> What needs to be done:
Your answer should be each line of the entries that contains the word "uuid", copied in full.

━━━━━━━━━━━━━━━━━━━━━━━━━━━━━━

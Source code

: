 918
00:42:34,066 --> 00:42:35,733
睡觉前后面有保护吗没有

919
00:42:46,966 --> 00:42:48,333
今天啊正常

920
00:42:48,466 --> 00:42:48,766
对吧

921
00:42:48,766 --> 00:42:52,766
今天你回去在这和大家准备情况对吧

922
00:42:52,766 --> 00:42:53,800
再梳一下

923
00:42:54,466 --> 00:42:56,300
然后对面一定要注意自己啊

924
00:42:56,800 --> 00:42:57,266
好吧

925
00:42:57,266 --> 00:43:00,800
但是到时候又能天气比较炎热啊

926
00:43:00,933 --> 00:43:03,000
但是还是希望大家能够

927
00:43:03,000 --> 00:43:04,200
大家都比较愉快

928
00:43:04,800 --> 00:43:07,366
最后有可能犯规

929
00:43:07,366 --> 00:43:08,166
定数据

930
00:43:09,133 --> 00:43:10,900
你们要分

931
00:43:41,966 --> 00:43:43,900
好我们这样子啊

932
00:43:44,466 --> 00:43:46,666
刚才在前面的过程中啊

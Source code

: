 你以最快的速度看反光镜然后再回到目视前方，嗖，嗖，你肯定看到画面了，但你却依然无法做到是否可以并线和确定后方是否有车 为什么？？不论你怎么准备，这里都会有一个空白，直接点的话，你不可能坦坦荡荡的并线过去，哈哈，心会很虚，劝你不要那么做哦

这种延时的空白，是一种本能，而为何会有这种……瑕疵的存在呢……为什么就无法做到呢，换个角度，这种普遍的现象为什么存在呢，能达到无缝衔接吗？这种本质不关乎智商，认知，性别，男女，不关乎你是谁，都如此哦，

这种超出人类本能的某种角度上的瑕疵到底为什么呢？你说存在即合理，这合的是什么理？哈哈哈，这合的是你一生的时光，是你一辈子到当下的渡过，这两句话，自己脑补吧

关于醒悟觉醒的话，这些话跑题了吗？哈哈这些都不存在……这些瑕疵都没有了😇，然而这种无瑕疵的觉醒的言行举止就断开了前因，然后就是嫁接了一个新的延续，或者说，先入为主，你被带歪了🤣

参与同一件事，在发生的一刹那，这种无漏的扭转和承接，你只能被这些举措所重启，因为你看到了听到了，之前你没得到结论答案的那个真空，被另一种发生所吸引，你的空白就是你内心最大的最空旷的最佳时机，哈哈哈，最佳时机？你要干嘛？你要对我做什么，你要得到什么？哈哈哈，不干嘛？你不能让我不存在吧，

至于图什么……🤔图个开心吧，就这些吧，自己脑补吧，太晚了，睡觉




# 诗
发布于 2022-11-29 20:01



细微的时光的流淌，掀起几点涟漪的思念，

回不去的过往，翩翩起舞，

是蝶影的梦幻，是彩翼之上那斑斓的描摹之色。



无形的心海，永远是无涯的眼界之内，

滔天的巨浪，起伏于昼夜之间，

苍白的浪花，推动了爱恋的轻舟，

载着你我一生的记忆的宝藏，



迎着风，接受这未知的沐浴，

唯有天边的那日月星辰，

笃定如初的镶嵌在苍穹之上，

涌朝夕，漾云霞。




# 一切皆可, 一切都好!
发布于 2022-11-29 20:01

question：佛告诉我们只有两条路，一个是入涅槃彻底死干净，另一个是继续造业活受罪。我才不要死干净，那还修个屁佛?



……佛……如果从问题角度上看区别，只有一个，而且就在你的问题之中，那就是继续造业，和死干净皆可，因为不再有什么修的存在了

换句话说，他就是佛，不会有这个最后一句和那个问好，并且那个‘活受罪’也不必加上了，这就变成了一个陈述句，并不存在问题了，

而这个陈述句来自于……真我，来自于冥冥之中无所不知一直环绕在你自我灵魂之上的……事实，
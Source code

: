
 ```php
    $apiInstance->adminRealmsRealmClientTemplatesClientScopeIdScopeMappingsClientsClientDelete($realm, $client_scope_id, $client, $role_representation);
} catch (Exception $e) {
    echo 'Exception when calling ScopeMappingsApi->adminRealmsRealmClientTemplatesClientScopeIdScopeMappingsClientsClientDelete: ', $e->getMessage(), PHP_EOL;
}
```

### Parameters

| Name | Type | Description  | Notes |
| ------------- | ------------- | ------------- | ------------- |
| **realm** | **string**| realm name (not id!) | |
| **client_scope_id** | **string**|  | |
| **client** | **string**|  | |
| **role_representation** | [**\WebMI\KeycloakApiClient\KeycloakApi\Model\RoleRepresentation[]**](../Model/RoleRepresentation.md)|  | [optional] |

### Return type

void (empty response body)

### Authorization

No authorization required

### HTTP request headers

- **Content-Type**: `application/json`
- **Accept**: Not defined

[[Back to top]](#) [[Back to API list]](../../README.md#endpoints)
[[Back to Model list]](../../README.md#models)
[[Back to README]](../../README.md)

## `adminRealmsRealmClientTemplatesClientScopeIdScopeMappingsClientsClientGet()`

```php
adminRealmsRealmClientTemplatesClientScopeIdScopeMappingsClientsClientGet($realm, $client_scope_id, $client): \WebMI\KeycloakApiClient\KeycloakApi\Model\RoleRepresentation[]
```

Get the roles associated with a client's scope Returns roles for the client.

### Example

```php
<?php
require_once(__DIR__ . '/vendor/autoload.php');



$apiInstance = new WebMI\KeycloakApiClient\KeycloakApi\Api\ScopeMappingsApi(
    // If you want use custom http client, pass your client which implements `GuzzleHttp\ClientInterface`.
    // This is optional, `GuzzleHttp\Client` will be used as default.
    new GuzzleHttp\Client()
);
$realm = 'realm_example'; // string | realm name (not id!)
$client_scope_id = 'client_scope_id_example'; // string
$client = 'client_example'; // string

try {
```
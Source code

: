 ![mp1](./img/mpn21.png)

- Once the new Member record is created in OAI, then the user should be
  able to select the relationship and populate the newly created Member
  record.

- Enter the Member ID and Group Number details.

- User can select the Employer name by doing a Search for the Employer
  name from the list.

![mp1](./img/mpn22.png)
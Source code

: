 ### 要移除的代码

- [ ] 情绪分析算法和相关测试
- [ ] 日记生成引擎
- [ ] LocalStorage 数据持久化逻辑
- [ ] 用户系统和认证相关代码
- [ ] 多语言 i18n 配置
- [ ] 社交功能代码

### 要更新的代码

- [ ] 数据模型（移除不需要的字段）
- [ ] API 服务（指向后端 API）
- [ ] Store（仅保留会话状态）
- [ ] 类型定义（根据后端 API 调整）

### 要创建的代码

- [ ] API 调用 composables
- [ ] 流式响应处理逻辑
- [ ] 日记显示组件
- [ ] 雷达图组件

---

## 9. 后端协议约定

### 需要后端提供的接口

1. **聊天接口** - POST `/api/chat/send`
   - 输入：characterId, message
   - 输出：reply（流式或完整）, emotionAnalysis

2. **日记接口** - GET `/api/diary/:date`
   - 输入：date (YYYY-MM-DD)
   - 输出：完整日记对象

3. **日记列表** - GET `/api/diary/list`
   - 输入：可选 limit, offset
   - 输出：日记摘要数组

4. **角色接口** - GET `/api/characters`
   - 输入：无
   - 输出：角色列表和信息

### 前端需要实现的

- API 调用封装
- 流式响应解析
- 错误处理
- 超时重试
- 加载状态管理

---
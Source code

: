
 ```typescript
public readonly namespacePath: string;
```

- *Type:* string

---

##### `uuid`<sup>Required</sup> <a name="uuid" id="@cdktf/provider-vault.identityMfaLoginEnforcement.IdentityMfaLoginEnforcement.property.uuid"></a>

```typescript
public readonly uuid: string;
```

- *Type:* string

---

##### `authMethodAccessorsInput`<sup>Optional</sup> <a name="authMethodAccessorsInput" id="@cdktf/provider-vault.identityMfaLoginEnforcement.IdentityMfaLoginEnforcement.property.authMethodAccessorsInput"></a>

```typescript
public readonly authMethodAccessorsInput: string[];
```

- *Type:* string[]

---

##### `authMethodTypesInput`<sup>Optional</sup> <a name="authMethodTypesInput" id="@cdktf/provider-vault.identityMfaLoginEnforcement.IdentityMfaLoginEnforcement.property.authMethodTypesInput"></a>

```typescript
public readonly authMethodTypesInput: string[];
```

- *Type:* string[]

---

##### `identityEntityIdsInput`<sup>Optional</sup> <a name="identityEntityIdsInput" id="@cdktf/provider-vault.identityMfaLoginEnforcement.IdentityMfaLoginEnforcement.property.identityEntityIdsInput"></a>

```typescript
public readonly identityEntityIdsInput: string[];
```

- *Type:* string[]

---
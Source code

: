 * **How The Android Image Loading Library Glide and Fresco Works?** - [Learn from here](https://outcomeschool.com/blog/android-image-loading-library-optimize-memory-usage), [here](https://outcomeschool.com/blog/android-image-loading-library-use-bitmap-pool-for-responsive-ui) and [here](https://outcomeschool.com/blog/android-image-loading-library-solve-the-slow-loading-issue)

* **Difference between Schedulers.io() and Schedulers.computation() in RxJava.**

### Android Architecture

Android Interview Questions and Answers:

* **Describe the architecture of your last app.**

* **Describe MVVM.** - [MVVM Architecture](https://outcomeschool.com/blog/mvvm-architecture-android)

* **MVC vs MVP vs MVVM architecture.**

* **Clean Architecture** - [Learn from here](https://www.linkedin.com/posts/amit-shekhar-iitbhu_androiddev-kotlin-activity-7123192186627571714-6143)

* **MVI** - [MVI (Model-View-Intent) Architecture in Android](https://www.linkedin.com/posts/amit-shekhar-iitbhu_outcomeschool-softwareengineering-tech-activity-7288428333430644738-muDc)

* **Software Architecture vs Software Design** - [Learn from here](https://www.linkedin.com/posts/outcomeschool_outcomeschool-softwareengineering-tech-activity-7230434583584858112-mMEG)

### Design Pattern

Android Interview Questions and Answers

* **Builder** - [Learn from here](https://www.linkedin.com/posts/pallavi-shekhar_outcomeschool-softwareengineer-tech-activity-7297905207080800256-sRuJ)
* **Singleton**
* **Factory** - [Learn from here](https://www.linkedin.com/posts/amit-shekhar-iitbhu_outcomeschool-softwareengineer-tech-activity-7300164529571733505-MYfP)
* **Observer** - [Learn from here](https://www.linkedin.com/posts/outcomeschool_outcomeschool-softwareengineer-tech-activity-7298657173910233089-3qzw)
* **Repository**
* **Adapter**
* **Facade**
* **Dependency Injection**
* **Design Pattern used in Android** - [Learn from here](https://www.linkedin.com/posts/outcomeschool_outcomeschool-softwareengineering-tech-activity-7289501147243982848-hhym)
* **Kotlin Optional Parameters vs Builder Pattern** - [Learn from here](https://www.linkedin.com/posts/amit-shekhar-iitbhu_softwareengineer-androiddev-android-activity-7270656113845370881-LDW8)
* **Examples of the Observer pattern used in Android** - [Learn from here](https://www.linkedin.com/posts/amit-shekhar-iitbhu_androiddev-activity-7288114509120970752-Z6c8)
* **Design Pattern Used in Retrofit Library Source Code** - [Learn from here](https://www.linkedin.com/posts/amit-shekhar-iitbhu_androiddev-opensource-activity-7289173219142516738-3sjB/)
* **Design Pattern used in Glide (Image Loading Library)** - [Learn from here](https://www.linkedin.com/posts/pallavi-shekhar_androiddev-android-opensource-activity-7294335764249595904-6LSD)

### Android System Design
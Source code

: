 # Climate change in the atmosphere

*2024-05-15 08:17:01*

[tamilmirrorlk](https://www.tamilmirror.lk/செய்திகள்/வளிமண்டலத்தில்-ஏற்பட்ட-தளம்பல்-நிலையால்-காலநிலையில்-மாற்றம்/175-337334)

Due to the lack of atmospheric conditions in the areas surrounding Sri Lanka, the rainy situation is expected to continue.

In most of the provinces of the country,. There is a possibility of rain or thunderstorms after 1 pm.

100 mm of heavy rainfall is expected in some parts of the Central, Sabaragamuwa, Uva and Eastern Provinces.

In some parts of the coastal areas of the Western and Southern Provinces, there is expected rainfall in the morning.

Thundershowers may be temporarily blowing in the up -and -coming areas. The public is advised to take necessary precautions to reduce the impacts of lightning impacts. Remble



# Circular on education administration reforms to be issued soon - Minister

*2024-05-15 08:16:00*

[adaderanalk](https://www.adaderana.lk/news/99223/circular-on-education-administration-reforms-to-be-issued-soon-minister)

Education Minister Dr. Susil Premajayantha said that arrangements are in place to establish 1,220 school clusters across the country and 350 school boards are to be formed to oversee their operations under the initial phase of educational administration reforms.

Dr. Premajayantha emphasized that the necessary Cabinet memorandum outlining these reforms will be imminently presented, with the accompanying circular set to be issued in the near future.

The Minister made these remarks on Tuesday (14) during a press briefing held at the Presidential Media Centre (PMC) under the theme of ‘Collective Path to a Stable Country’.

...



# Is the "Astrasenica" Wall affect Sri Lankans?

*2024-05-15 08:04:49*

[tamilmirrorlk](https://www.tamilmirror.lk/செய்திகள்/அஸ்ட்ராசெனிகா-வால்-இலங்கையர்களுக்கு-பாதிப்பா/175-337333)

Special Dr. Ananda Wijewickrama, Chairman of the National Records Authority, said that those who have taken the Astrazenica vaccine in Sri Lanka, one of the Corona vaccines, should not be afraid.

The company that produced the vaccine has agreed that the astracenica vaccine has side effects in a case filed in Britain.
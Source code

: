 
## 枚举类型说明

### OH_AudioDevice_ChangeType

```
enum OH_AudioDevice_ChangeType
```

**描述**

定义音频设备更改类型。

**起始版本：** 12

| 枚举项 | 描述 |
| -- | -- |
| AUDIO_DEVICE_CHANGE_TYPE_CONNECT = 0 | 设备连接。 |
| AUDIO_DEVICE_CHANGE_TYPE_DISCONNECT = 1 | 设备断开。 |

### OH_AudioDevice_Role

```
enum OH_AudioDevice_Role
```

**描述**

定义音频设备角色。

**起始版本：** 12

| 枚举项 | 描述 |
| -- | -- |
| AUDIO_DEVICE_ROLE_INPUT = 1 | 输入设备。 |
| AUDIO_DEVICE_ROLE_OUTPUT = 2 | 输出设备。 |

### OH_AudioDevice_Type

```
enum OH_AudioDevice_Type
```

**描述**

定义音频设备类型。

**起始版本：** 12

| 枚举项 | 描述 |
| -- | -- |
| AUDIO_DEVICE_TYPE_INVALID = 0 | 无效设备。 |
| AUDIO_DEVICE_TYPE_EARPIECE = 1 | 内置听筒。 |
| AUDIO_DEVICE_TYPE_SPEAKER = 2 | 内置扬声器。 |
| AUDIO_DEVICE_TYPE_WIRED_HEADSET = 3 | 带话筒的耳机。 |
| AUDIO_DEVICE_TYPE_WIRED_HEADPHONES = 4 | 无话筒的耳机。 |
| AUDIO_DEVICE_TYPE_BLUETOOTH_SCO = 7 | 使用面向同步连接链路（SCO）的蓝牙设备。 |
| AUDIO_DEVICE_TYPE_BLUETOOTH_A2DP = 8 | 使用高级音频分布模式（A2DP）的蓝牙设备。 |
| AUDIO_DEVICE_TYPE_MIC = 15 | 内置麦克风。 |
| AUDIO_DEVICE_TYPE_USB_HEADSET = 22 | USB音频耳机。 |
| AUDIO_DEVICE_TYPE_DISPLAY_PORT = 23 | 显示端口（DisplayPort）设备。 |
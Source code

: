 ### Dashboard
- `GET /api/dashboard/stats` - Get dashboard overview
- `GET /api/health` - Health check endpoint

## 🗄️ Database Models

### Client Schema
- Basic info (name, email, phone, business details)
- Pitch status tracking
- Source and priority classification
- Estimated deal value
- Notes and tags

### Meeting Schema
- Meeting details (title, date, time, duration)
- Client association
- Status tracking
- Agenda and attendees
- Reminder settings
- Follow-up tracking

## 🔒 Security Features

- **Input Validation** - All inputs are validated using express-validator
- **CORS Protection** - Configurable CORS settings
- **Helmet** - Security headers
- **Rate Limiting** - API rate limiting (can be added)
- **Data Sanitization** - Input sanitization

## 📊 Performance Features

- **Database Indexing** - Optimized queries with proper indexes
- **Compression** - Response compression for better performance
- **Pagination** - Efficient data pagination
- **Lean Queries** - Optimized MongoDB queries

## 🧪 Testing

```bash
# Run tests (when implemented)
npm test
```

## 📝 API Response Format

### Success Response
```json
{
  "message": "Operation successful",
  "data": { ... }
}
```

━━━━━━━━━━━━━━━━━━━━━━━━━━━━━━

> Result of the task:
##### `uuid`<sup>Required</sup> <a name="uuid" id="@cdktf/provider-vault.identityMfaLoginEnforcement.IdentityMfaLoginEnforcement.property.uuid"></a>
public readonly uuid: string;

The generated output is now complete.